После обеда выяснилось, что чистых простынь только одна, и кое-как Лизе постелили в столовой на диване. Потом закрыли дверь и остались вдвоем.

– Во-первых, – сказала Гита, лежа на спине, – не смей для нее два раза в день бриться, она вообразит, что ты хочешь ей понравиться. Боже, какой она урод! Прическа, как у торговки. Сядь сюда, Руффи, милый. Она кажется завтра к вечеру переедет, ей знаешь, дали стипендию, она будет учиться.

– Она через полгода устроится, если не дура. Ее причесать, одеть, или раздеть, сразу похорошеет.

– Тише.

Но Лиза не подслушивала.

Она лежала на диване в этой скучной столовой, спрятав сумку под подушку, в руках у нее была толстая старая книга, вынутая из чемодана, и лист бумаги, она писала карандашом:

«Бабушка! Сегодня утром я уехала, а за день со мной столько произошло, прямо страсти! Я надеюсь, что у тебя все благополучно. На моем месте ты бы прямо не выдержала. Во-первых, в вагоне я познакомилась с одной студенткой, которая второй год в Школе. Она рассказала мне столько любопытного, что и половины тебе не уписать. Мы решили жить вместе, и завтра я перееду к ней. Сейчас я у Гиты, но тут остаться меня не попросили.

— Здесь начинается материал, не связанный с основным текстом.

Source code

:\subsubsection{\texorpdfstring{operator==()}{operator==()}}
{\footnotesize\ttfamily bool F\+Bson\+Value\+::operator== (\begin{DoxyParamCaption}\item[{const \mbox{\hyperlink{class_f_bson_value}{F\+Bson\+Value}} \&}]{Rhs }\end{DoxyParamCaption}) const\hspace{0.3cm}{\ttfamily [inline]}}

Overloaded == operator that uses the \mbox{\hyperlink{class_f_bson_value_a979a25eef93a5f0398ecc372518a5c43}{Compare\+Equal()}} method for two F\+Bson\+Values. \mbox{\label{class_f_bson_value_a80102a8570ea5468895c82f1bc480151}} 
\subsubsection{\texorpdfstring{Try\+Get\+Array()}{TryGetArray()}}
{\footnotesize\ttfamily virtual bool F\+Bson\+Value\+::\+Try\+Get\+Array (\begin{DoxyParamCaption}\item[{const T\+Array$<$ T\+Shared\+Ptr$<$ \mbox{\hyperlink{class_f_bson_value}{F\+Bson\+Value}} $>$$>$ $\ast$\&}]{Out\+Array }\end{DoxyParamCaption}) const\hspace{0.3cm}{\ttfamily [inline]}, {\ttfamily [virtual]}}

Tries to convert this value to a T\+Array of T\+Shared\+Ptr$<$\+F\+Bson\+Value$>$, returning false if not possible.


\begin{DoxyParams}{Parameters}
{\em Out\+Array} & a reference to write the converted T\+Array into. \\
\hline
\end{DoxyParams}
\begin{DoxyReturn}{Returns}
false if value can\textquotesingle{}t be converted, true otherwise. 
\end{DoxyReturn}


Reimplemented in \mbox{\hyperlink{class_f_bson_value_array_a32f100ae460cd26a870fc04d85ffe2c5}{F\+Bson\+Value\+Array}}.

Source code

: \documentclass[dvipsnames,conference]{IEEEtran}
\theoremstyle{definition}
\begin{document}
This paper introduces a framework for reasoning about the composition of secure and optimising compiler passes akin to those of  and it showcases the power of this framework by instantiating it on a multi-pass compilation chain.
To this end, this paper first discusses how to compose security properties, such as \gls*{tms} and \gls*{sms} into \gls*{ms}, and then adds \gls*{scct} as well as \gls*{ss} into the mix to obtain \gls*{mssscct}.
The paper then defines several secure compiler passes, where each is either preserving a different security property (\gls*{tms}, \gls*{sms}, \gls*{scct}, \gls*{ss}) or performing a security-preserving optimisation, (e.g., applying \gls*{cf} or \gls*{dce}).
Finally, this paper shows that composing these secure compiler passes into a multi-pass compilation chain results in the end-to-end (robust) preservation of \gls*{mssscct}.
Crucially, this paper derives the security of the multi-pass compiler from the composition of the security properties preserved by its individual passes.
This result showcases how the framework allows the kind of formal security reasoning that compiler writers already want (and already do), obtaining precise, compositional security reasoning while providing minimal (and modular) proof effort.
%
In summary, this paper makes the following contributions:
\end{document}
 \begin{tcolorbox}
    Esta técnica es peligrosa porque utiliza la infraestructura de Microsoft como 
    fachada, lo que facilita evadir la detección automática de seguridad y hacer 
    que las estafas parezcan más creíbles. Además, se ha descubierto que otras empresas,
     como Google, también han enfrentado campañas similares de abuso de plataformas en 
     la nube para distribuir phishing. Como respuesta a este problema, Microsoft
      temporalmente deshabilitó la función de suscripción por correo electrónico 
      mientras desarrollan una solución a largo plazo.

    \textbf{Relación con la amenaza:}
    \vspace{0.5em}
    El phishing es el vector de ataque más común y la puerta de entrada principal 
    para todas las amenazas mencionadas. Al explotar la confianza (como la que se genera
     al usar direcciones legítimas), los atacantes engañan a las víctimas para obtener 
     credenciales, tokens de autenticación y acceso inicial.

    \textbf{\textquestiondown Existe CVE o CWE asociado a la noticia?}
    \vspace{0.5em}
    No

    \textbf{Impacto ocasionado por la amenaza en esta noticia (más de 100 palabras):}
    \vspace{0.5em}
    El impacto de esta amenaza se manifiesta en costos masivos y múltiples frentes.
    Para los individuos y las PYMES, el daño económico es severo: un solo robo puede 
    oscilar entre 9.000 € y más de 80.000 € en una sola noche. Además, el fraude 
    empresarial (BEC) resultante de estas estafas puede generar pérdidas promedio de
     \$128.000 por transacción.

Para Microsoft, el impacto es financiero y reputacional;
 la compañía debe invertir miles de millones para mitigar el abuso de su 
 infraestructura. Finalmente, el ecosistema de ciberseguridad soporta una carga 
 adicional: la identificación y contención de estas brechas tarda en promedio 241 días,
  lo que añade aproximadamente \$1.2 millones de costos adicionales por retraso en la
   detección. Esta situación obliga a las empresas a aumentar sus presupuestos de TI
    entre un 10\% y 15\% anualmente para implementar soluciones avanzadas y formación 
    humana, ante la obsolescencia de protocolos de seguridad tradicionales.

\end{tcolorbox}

С вокзала я поехала к Гите. Ехала без конца и волновалась. Ты бы совсем пропала. Бабушка, Гита живет очень странно: у нее муж совсем не тот».

Лиза прислушалась. За стеной все было тихо.

«Он как будто бы итальянец, но говорит по-русски и жил в России, а может быть он грек? Во всяком случае, тем господином, которого знал Николай Иванович год назад, здесь не пахнет, а пахнет сильно какой-то косметикой, которую господин итальянец целый вечер лил себе на голову. Чем он занимается, я пока не поняла, да и вряд ли пойму, потому что завтра съеду. Завтра же, как ты понимаешь, мне совершенно необходимо увидеть могилу Наполеона, и хотя бы Лувр, Эйфелеву башню и Булонский лес, потом вернусь за вещами и перееду, и вместе с моей новой знакомой отправлюсь в Школу. Бабушка! Я в Париже! Сердце мое бьется! Подумай, бабушка, кто здесь только не жил! Ах, бабушка!

Теперь я скажу тебе про Гиту. Она тоже не та. Она худая, бледная, сильно накрашенная, все время жалуется, что у нее все болит. Ты ведь не выносишь, когда люди жалуются; я молчала и старалась улыбаться приветливо, как ты советовала. Одета она, как кукла, хотя впрочем у кукол всегда были коленкоровые панталоны, а у Гиты наверное шелковые. Но живут они бедно и грязно, ты бы немедленно, завернув подол, вымыла бы шваброй их квартиру. Гита мне ничуть не обрадовалась, а у меня так стучало в голове от волнения, что я увижу ее, что я тоже не почувствовала большого счастья. Я спросила ее, как и где она жила с тех пор, как она нас бросила, она мне ответила, что все было „ол райт“, что она уже была один раз замужем (но это опять не тот, это я поняла наверное), и что муж ее умер. Я спросила, нет ли у нее детей, и она так смеялась, что мне показалось, что может быть и есть, и она только хочет это скрыть. Итальянский господин, между прочим, все время почти был тут же.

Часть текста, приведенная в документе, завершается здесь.